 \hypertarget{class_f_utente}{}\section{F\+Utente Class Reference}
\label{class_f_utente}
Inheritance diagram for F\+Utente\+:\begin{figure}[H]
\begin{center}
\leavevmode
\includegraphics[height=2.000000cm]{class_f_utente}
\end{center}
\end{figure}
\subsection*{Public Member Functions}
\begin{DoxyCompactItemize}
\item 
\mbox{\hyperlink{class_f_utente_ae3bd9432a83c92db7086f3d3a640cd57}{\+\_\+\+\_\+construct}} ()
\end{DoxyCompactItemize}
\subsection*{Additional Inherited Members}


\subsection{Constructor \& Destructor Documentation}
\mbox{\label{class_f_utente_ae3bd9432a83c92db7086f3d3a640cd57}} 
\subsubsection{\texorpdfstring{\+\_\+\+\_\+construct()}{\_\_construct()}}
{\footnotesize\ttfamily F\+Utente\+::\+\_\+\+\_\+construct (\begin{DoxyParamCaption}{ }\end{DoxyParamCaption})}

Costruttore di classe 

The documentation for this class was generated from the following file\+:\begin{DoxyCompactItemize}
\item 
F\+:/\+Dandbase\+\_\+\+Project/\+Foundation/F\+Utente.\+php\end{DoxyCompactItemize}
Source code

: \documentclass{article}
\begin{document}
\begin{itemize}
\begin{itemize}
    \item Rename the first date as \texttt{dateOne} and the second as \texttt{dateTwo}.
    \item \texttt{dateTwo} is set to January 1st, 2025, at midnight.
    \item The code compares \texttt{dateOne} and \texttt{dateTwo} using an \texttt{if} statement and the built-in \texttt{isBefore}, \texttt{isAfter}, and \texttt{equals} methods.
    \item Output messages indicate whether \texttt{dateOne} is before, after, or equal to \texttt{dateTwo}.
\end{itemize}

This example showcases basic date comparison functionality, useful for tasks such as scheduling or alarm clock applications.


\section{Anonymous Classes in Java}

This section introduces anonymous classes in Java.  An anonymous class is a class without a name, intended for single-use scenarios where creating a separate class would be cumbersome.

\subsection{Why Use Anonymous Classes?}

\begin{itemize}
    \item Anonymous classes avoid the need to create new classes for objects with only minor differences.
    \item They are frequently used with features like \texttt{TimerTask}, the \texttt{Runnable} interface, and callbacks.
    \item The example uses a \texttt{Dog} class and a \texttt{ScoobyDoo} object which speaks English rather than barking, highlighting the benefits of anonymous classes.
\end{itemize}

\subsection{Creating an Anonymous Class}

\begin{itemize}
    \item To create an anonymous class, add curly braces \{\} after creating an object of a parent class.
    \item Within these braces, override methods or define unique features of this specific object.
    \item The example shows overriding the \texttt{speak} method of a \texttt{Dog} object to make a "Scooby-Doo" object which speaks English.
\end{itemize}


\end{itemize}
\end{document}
--
= What is being asked =
Everything in the listing above should be duplicated exactly.

= Solution to the problem =
 \hypertarget{class_f_utente}{}\section{F\+Utente Class Reference}
\label{class_f_utente}
Inheritance diagram for F\+Utente\+:\begin{figure}[H]
\begin{center}
\leavevmode
\includegraphics[height=2.000000cm]{class_f_utente}
\end{center}
\end{figure}
\subsection*{Public Member Functions}
\begin{DoxyCompactItemize}
\item 
\mbox{\hyperlink{class_f_utente_ae3bd9432a83c92db7086f3d3a640cd57}{\+\_\+\+\_\+construct}} ()
\end{DoxyCompactItemize}
\subsection*{Additional Inherited Members}


\subsection{Constructor \& Destructor Documentation}
\mbox{\label{class_f_utente_ae3bd9432a83c92db7086f3d3a640cd57}} 
\subsubsection{\texorpdfstring{\+\_\+\+\_\+construct()}{\_\_construct()}}
{\footnotesize\ttfamily F\+Utente\+::\+\_\+\+\_\+construct (\begin{DoxyParamCaption}{ }\end{DoxyParamCaption})}

Costruttore di classe 

The documentation for this class was generated from the following file\+:\begin{DoxyCompactItemize}
\item 
F\+:/\+Dandbase\+\_\+\+Project/\+Foundation/F\+Utente.\+php\end{DoxyCompactItemize}
Source code

: \documentclass{article}
\begin{document}
\begin{itemize}
\begin{itemize}
    \item Rename the first date as \texttt{dateOne} and the second as \texttt{dateTwo}.
    \item \texttt{dateTwo} is set to January 1st, 2025, at midnight.
    \item The code compares \texttt{dateOne} and \texttt{dateTwo} using an \texttt{if} statement and the built-in \texttt{isBefore}, \texttt{isAfter}, and \texttt{equals} methods.
    \item Output messages indicate whether \texttt{dateOne} is before, after, or equal to \texttt{dateTwo}.
\end{itemize}

This example showcases basic date comparison functionality, useful for tasks such as scheduling or alarm clock applications.


\section{Anonymous Classes in Java}

This section introduces anonymous classes in Java.  An anonymous class is a class without a name, intended for single-use scenarios where creating a separate class would be cumbersome.

\subsection{Why Use Anonymous Classes?}

\begin{itemize}
    \item Anonymous classes avoid the need to create new classes for objects with only minor differences.
    \item They are frequently used with features like \texttt{TimerTask}, the \texttt{Runnable} interface, and callbacks.
    \item The example uses a \texttt{Dog} class and a \texttt{ScoobyDoo} object which speaks English rather than barking, highlighting the benefits of anonymous classes.
\end{itemize}

\subsection{Creating an Anonymous Class}

\begin{itemize}
    \item To create an anonymous class, add curly braces \{\} after creating an object of a parent class.
    \item Within these braces, override methods or define unique features of this specific object.
    \item The example shows overriding the \texttt{speak} method of a \texttt{Dog} object to make a "Scooby-Doo" object which speaks English.
\end{itemize}


\end{itemize}
\end{document}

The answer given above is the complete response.